<a id="top"></a>
# Generating TESS Cutouts Quickly with TIKE
***
The Timeseries Integrated Knowledge Engine (TIKE) is a cloud computing environment offered by the MAST Archive. You should already be inside this environment if you're running this notebook!

One advantage of working in the cloud is rapid access to data. There's no need to submit a query to the MAST servers in Baltimore and wait for a download to your local machine to complete. Instead, you can work with the data directly in the cloud.

To that end, this tutorial will demonstrate:

- Filtering the TESS Threshold Crossing Events (TCE) catalog for transits of interest.
- Using TESSCut to get data from a target of interest.
- Accessing cutouts more quickly and efficiently using cutout cubes.
- Optimizing our cloud query for better performance.


## Introduction
The [TESS Mission](https://archive.stsci.edu/missions-and-data/tess) was launched in 2018 to find nearby transiting exoplanets. Its large, $24^\circ$ x $96^\circ$ field-of-view allows for simultaneous observations of a large part of the sky. These Full Field Images (FFIs) are tremendously useful for science. Although local [Target Pixel Files](https://heasarc.gsfc.nasa.gov/docs/tess/data-products.html) (AKA "postage stamps") are produced for many stars TESS observes, some potential targets are only available in the FFIs.

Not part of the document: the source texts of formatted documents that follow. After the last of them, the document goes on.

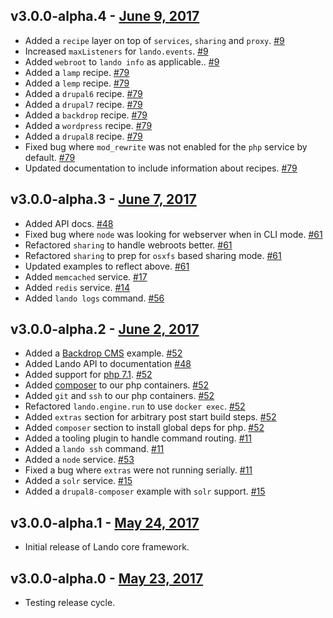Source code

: v3.0.0-alpha.4 - [June 9, 2017](https://github.com/kalabox/lando/releases/tag/v3.0.0-alpha.4)
-------------------------------

* Added a `recipe` layer on top of `services`, `sharing` and `proxy`. [#9](https://github.com/thinktandem/horoscope/issues/9)
* Increased `maxListeners` for `lando.events`. [#9](https://github.com/thinktandem/horoscope/issues/9)
* Added `webroot` to `lando info` as applicable.. [#9](https://github.com/thinktandem/horoscope/issues/9)
* Added a `lamp` recipe. [#79](https://github.com/thinktandem/horoscope/issues/79)
* Added a `lemp` recipe. [#79](https://github.com/thinktandem/horoscope/issues/79)
* Added a `drupal6` recipe. [#79](https://github.com/thinktandem/horoscope/issues/79)
* Added a `drupal7` recipe. [#79](https://github.com/thinktandem/horoscope/issues/79)
* Added a `backdrop` recipe. [#79](https://github.com/thinktandem/horoscope/issues/79)
* Added a `wordpress` recipe. [#79](https://github.com/thinktandem/horoscope/issues/79)
* Added a `drupal8` recipe. [#79](https://github.com/thinktandem/horoscope/issues/79)
* Fixed bug where `mod_rewrite` was not enabled for the `php` service by default. [#79](https://github.com/thinktandem/horoscope/issues/79)
* Updated documentation to include information about recipes. [#79](https://github.com/thinktandem/horoscope/issues/79)

v3.0.0-alpha.3 - [June 7, 2017](https://github.com/kalabox/lando/releases/tag/v3.0.0-alpha.3)
-------------------------------

* Added API docs. [#48](https://github.com/thinktandem/horoscope/issues/48)
* Fixed bug where `node` was looking for webserver when in CLI mode. [#61](https://github.com/thinktandem/horoscope/issues/61)
* Refactored `sharing` to handle webroots better. [#61](https://github.com/thinktandem/horoscope/issues/61)
* Refactored `sharing` to prep for `osxfs` based sharing mode. [#61](https://github.com/thinktandem/horoscope/issues/61)
* Updated examples to reflect above. [#61](https://github.com/thinktandem/horoscope/issues/61)
* Added `memcached` service. [#17](https://github.com/thinktandem/horoscope/issues/17)
* Added `redis` service. [#14](https://github.com/thinktandem/horoscope/issues/14)
* Added `lando logs` command. [#56](https://github.com/thinktandem/horoscope/issues/56)

v3.0.0-alpha.2 - [June 2, 2017](https://github.com/kalabox/lando/releases/tag/v3.0.0-alpha.2)
-------------------------------

* Added a [Backdrop CMS](https://backdropcms.org/) example. [#52](https://github.com/thinktandem/horoscope/issues/52)
* Added Lando API to documentation [#48](https://github.com/kalabox/lando/issues/48)
* Added support for [php 7.1](http://php.net/). [#52](https://github.com/kalabox/lando/issues/52)
* Added [composer](https://getcomposer.org/) to our php containers. [#52](https://github.com/kalabox/lando/issues/52)
* Added `git` and `ssh` to our php containers. [#52](https://github.com/kalabox/lando/issues/52)
* Refactored `lando.engine.run` to use `docker exec`. [#52](https://github.com/kalabox/lando/issues/52)
* Added `extras` section for arbitrary post start build steps. [#52](https://github.com/kalabox/lando/issues/52)
* Added `composer` section to install global deps for php. [#52](https://github.com/kalabox/lando/issues/52)
* Added a tooling plugin to handle command routing. [#11](https://github.com/kalabox/lando/issues/11)
* Added a `lando ssh` command. [#11](https://github.com/kalabox/lando/issues/11)
* Added a `node` service. [#53](https://github.com/kalabox/lando/issues/53)
* Fixed a bug where `extras` were not running serially. [#11](https://github.com/kalabox/lando/issues/11)
* Added a `solr` service. [#15](https://github.com/kalabox/lando/issues/15)
* Added a `drupal8-composer` example with `solr` support. [#15](https://github.com/kalabox/lando/issues/15)

v3.0.0-alpha.1 - [May 24, 2017](https://github.com/kalabox/lando/releases/tag/v3.0.0-alpha.1)
-------------------------------

* Initial release of Lando core framework.

v3.0.0-alpha.0 - [May 23, 2017](https://github.com/kalabox/lando/releases/tag/v3.0.0-alpha.0)
-------------------------------

* Testing release cycle.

[Starting in September 2023](https://tess.mit.edu/news/tess-begins-its-second-extended-mission/), TESS will take a FFI every 200 seconds. This is a significant change from the 30 minute and 10 minute intervals in the prime mission and first extended mission. One challenge with this upgraded FFI frequency is the increased data volume. For example, the calibrated Sector 56 FFIs are **6.7 TB**. This exceeds the storage capabilities of most computers, in addition to being a drain on network and computing resources. 

So how can you do science in the era of big data? Rather than requesting all of this data from the [MAST Archive](https://archive.stsci.edu) servers in Baltimore, you can work within a cloud environment. In a nutshell, rather than downloading the data, you can upload your code. This is where TIKE comes in. Making [TESS data available on AWS](https://registry.opendata.aws/tess/) allows for _very_ rapid access to data, regardless of your own download speeds or computer performance.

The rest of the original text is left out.